# Exercise description
Would you reproduce, without any alteration, the lines from the opening line of the entries through the line that has "for those solvers, which" in it?

(Data entries)

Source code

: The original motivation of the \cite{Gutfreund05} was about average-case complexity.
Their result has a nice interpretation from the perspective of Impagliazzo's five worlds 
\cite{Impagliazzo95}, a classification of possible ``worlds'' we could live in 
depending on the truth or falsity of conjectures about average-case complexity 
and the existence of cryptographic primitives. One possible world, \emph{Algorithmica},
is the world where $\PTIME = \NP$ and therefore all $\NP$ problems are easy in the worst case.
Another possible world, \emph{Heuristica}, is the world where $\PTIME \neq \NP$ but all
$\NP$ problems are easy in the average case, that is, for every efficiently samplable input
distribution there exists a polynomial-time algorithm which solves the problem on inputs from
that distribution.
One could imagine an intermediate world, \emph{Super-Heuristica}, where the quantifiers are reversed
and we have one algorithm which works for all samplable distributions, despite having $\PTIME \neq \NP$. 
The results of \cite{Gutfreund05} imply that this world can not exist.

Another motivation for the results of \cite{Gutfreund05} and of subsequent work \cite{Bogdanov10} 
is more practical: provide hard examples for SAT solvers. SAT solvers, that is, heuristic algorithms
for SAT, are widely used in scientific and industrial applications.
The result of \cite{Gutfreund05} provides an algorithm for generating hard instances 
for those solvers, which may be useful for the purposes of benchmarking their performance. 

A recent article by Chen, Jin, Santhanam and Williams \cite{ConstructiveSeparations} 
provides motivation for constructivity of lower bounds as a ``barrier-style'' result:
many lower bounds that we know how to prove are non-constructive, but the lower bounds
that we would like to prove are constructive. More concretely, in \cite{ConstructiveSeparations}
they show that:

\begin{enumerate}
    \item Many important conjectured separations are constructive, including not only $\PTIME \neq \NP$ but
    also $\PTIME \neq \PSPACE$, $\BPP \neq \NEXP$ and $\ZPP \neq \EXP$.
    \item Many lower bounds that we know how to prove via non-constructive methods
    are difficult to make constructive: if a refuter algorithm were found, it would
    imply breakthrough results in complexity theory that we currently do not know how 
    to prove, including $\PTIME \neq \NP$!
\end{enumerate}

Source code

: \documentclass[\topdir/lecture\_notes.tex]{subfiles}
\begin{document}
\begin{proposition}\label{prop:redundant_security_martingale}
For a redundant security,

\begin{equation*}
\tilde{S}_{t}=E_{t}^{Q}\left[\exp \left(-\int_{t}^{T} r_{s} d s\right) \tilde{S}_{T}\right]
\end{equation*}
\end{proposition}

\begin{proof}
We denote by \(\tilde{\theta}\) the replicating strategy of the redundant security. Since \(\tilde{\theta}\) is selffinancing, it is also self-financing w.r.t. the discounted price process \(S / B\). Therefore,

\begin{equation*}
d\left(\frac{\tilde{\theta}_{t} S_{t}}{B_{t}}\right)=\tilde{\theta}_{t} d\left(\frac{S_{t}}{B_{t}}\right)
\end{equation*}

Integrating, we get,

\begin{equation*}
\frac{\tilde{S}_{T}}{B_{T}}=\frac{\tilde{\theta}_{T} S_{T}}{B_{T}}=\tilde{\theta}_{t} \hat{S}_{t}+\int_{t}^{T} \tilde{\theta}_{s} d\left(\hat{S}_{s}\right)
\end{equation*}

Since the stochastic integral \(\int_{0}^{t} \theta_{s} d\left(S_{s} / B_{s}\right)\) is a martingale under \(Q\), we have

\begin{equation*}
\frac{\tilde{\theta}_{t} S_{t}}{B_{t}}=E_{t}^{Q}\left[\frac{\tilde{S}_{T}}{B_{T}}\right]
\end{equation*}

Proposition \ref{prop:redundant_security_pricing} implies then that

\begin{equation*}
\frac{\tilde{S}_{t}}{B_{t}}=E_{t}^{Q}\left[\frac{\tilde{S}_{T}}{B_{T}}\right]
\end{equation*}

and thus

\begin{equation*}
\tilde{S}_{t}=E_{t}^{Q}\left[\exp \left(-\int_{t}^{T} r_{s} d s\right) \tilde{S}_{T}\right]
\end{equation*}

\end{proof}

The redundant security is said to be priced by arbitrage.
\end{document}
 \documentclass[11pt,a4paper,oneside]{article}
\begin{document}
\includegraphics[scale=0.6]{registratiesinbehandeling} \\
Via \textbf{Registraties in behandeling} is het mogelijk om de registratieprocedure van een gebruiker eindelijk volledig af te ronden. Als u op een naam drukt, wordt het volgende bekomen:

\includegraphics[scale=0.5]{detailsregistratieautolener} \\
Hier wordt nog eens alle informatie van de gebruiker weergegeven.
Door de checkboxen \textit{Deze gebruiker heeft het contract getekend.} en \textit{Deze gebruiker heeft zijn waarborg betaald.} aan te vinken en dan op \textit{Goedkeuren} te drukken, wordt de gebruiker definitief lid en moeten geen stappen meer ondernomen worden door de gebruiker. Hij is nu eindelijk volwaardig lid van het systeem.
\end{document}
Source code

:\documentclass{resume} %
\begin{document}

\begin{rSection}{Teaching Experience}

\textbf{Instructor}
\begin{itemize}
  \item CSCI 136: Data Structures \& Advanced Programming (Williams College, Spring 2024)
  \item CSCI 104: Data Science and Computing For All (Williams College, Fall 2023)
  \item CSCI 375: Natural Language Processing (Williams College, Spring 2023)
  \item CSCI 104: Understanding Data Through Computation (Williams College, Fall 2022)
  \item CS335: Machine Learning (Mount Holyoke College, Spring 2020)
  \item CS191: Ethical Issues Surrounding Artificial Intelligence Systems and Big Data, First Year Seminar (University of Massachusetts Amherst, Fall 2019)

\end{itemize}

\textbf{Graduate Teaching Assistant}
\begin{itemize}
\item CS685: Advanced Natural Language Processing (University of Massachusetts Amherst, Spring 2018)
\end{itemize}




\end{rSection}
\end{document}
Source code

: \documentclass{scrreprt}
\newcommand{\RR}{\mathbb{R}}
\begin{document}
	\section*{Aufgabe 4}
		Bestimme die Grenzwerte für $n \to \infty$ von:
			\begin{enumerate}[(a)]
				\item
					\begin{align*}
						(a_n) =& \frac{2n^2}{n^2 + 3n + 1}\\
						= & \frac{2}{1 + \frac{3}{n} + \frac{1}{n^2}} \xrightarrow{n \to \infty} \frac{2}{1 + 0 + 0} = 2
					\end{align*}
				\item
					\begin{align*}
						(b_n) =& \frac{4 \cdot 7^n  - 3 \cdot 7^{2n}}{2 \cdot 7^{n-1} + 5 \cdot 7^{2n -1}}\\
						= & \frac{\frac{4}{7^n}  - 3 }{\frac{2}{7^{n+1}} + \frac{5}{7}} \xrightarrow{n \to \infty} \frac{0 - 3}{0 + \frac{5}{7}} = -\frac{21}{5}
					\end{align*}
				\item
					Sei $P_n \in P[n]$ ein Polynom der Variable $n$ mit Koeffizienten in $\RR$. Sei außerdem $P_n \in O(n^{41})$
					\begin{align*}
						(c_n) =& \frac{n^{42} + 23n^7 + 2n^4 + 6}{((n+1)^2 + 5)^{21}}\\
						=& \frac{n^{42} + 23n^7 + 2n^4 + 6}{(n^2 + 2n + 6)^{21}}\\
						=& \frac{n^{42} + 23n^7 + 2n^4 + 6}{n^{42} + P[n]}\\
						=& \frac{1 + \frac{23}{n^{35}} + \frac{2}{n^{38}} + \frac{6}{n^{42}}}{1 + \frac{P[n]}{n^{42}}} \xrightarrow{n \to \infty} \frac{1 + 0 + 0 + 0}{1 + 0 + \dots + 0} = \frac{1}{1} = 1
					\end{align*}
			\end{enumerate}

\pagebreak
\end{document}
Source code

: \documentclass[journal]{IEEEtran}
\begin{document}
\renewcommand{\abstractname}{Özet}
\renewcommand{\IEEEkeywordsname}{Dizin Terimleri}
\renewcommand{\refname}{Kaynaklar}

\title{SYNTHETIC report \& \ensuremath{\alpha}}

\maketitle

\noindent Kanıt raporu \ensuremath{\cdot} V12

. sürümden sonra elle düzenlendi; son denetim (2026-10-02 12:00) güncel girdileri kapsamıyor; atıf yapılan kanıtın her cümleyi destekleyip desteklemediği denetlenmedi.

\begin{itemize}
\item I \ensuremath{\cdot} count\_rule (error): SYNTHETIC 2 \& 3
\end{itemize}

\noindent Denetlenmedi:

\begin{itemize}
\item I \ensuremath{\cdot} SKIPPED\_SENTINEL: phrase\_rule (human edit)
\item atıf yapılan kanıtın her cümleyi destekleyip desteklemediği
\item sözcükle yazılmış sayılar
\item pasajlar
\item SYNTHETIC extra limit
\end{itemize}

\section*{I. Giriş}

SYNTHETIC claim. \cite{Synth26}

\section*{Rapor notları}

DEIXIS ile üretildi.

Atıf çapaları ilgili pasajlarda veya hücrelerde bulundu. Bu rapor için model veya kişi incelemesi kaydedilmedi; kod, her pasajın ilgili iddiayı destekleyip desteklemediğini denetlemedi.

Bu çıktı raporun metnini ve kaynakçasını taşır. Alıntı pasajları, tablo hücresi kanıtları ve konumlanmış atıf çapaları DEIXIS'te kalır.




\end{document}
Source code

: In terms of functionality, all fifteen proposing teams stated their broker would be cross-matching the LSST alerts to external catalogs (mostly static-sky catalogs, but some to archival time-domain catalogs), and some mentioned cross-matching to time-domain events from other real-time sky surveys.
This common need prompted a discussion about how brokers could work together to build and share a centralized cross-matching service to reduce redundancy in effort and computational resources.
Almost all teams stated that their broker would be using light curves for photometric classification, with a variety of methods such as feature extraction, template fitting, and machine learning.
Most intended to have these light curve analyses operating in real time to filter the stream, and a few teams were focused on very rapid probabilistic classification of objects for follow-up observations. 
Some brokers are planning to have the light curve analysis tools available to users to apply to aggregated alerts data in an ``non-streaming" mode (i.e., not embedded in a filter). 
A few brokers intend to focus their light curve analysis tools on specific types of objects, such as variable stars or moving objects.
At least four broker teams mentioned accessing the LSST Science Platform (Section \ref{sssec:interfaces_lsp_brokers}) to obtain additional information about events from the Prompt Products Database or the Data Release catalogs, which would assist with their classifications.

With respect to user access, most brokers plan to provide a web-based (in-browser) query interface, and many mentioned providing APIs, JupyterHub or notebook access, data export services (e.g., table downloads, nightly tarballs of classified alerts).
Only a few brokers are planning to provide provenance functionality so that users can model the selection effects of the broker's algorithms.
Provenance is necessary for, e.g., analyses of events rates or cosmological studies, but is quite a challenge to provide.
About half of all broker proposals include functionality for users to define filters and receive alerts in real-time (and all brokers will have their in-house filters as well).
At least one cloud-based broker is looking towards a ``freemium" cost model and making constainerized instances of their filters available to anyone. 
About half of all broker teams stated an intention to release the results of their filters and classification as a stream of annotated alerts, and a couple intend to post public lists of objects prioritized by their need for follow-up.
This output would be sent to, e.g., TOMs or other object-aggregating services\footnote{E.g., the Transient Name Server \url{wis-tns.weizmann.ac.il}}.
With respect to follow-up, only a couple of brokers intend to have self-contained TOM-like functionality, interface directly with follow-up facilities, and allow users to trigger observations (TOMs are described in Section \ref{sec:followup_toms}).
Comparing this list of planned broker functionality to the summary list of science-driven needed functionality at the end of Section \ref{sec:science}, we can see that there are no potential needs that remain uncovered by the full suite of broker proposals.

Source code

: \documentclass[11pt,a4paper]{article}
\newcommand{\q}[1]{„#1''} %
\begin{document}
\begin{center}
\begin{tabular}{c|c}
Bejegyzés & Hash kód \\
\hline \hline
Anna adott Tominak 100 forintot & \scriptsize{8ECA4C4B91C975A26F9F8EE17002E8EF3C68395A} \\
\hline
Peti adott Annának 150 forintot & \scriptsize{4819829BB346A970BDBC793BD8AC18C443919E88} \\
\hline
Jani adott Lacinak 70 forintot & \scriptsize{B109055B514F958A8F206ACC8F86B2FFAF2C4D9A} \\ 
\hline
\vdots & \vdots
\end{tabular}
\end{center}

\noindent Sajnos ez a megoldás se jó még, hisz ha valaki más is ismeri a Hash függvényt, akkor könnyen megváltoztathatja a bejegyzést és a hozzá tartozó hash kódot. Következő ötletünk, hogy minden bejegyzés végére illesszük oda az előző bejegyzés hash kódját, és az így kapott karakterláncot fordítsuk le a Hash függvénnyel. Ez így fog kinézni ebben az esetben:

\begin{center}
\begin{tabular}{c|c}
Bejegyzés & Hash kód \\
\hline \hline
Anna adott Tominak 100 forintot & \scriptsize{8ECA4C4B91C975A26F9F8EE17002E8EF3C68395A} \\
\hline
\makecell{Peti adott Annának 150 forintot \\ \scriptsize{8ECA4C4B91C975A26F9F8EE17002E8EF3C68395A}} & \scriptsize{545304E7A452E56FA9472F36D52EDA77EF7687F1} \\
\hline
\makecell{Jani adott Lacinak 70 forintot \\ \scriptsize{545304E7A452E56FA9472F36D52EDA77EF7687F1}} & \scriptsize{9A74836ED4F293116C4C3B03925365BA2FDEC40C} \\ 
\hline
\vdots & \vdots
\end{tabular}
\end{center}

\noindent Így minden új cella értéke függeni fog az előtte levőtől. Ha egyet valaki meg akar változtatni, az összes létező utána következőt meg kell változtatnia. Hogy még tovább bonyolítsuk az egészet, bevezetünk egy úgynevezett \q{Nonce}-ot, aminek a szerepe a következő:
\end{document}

# Output for this exercise
Source code

: The original motivation of the \cite{Gutfreund05} was about average-case complexity.
Their result has a nice interpretation from the perspective of Impagliazzo's five worlds 
\cite{Impagliazzo95}, a classification of possible ``worlds'' we could live in 
depending on the truth or falsity of conjectures about average-case complexity 
and the existence of cryptographic primitives. One possible world, \emph{Algorithmica},
is the world where $\PTIME = \NP$ and therefore all $\NP$ problems are easy in the worst case.
Another possible world, \emph{Heuristica}, is the world where $\PTIME \neq \NP$ but all
$\NP$ problems are easy in the average case, that is, for every efficiently samplable input
distribution there exists a polynomial-time algorithm which solves the problem on inputs from
that distribution.
One could imagine an intermediate world, \emph{Super-Heuristica}, where the quantifiers are reversed
and we have one algorithm which works for all samplable distributions, despite having $\PTIME \neq \NP$. 
The results of \cite{Gutfreund05} imply that this world can not exist.

Another motivation for the results of \cite{Gutfreund05} and of subsequent work \cite{Bogdanov10} 
is more practical: provide hard examples for SAT solvers. SAT solvers, that is, heuristic algorithms
for SAT, are widely used in scientific and industrial applications.
The result of \cite{Gutfreund05} provides an algorithm for generating hard instances 
for those solvers, which may be useful for the purposes of benchmarking their performance. 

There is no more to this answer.